Film

Rodrigo García Tackles Story of Addiction in Latest Drama ‘Four Good Days’

Lead Photo: Art by Stephany Torres for Remezcla
Art by Stephany Torres for Remezcla
Read more

Colombian director and screenwriter Rodrigo García (Nine Lives) tackles a story of addiction in his upcoming film Four Good Days, a drama based on Eli Saslow’s 2016 Washington Post article “How’s Amanda? A Story of Truth, Lies and an American Addiction.”

Actress Mila Kunis (Black Swan) takes on the role of an opioid addict named Molly. In the trailer, which hit the Internet this week, audiences can see how she transforms into an almost unrecognizable character. Alongside Kunis, the film stars eight-time Oscar nominated actress Glenn Close (The Wife) who plays Molly’s mother Deb, a woman doing everything in her power to keep her daughter alive.

The film centers on four days that mother and daughter spend together trying to get Molly clean long enough to take what is known as an opioid antagonist, a therapy that reverses the effect of opioids by blocking opioid receptors. As the doctor in the trailer explains, the monthly vaccine “eventually makes you immune to getting high.” To begin the therapy, however, Molly must be off opioids for four more days.

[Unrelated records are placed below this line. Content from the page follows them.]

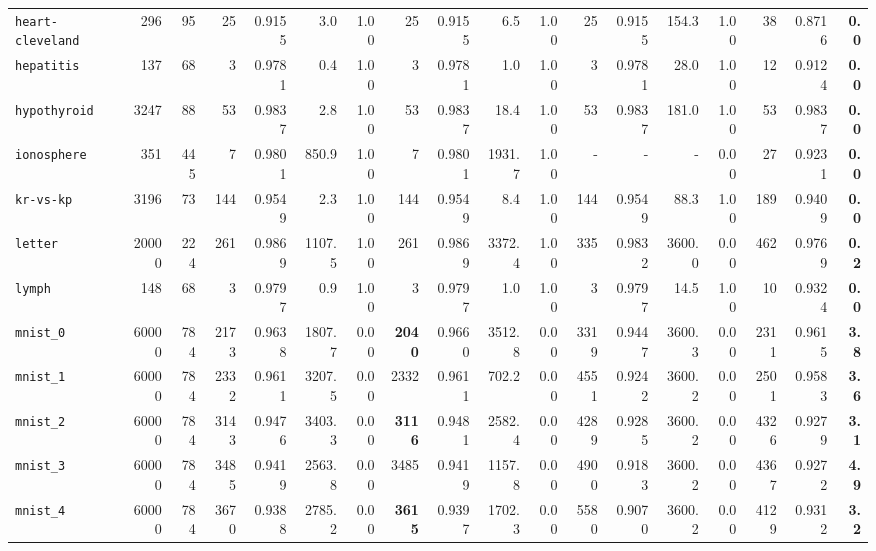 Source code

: \begin{tabular}{lccrrrrrrrrrrrrrrr}
\texttt{heart-cleveland} & \multicolumn{1}{r}{296} & \multicolumn{1}{r}{95}  & 25 & 0.9155 & 3.0 & 1.00 & 25 & 0.9155 & 6.5 & 1.00 & 25 & 0.9155 & 154.3 & 1.00 & 38 & 0.8716 & \textbf{0.0}\\
\texttt{hepatitis} & \multicolumn{1}{r}{137} & \multicolumn{1}{r}{68}  & 3 & 0.9781 & 0.4 & 1.00 & 3 & 0.9781 & 1.0 & 1.00 & 3 & 0.9781 & 28.0 & 1.00 & 12 & 0.9124 & \textbf{0.0}\\
\texttt{hypothyroid} & \multicolumn{1}{r}{3247} & \multicolumn{1}{r}{88}  & 53 & 0.9837 & 2.8 & 1.00 & 53 & 0.9837 & 18.4 & 1.00 & 53 & 0.9837 & 181.0 & 1.00 & 53 & 0.9837 & \textbf{0.0}\\
\texttt{ionosphere} & \multicolumn{1}{r}{351} & \multicolumn{1}{r}{445}  & 7 & 0.9801 & 850.9 & 1.00 & 7 & 0.9801 & 1931.7 & 1.00 & - & - & - & 0.00 & 27 & 0.9231 & \textbf{0.0}\\
\texttt{kr-vs-kp} & \multicolumn{1}{r}{3196} & \multicolumn{1}{r}{73}  & 144 & 0.9549 & 2.3 & 1.00 & 144 & 0.9549 & 8.4 & 1.00 & 144 & 0.9549 & 88.3 & 1.00 & 189 & 0.9409 & \textbf{0.0}\\
\texttt{letter} & \multicolumn{1}{r}{20000} & \multicolumn{1}{r}{224}  & 261 & 0.9869 & 1107.5 & 1.00 & 261 & 0.9869 & 3372.4 & 1.00 & 335 & 0.9832 & 3600.0 & 0.00 & 462 & 0.9769 & \textbf{0.2}\\
\texttt{lymph} & \multicolumn{1}{r}{148} & \multicolumn{1}{r}{68}  & 3 & 0.9797 & 0.9 & 1.00 & 3 & 0.9797 & 1.0 & 1.00 & 3 & 0.9797 & 14.5 & 1.00 & 10 & 0.9324 & \textbf{0.0}\\
\texttt{mnist\_0} & \multicolumn{1}{r}{60000} & \multicolumn{1}{r}{784}  & 2173 & 0.9638 & 1807.7 & 0.00 & \textbf{2040} & 0.9660 & 3512.8 & 0.00 & 3319 & 0.9447 & 3600.3 & 0.00 & 2311 & 0.9615 & \textbf{3.8}\\
\texttt{mnist\_1} & \multicolumn{1}{r}{60000} & \multicolumn{1}{r}{784}  & 2332 & 0.9611 & 3207.5 & 0.00 & 2332 & 0.9611 & 702.2 & 0.00 & 4551 & 0.9242 & 3600.2 & 0.00 & 2501 & 0.9583 & \textbf{3.6}\\
\texttt{mnist\_2} & \multicolumn{1}{r}{60000} & \multicolumn{1}{r}{784}  & 3143 & 0.9476 & 3403.3 & 0.00 & \textbf{3116} & 0.9481 & 2582.4 & 0.00 & 4289 & 0.9285 & 3600.2 & 0.00 & 4326 & 0.9279 & \textbf{3.1}\\
\texttt{mnist\_3} & \multicolumn{1}{r}{60000} & \multicolumn{1}{r}{784}  & 3485 & 0.9419 & 2563.8 & 0.00 & 3485 & 0.9419 & 1157.8 & 0.00 & 4900 & 0.9183 & 3600.2 & 0.00 & 4367 & 0.9272 & \textbf{4.9}\\
\texttt{mnist\_4} & \multicolumn{1}{r}{60000} & \multicolumn{1}{r}{784}  & 3670 & 0.9388 & 2785.2 & 0.00 & \textbf{3615} & 0.9397 & 1702.3 & 0.00 & 5580 & 0.9070 & 3600.2 & 0.00 & 4129 & 0.9312 & \textbf{3.2}\\

\end{tabular}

García, who is the son of the late Colombian Nobel Prize-winning writer Gabriel García Márquez, is known for his hard-hitting dramas like Mother and Child and the TV series In Treatment. Márquez has worked with Close before. His first film, 2000’s Things You Can Tell Just by Looking at Her, starred Close and Cameron Diaz. He also features Close in his films Nine Lives and Albert Nobbs, which landed Close one of her eight Oscar nods.

Four Good Days will be available on VOD platforms May 21.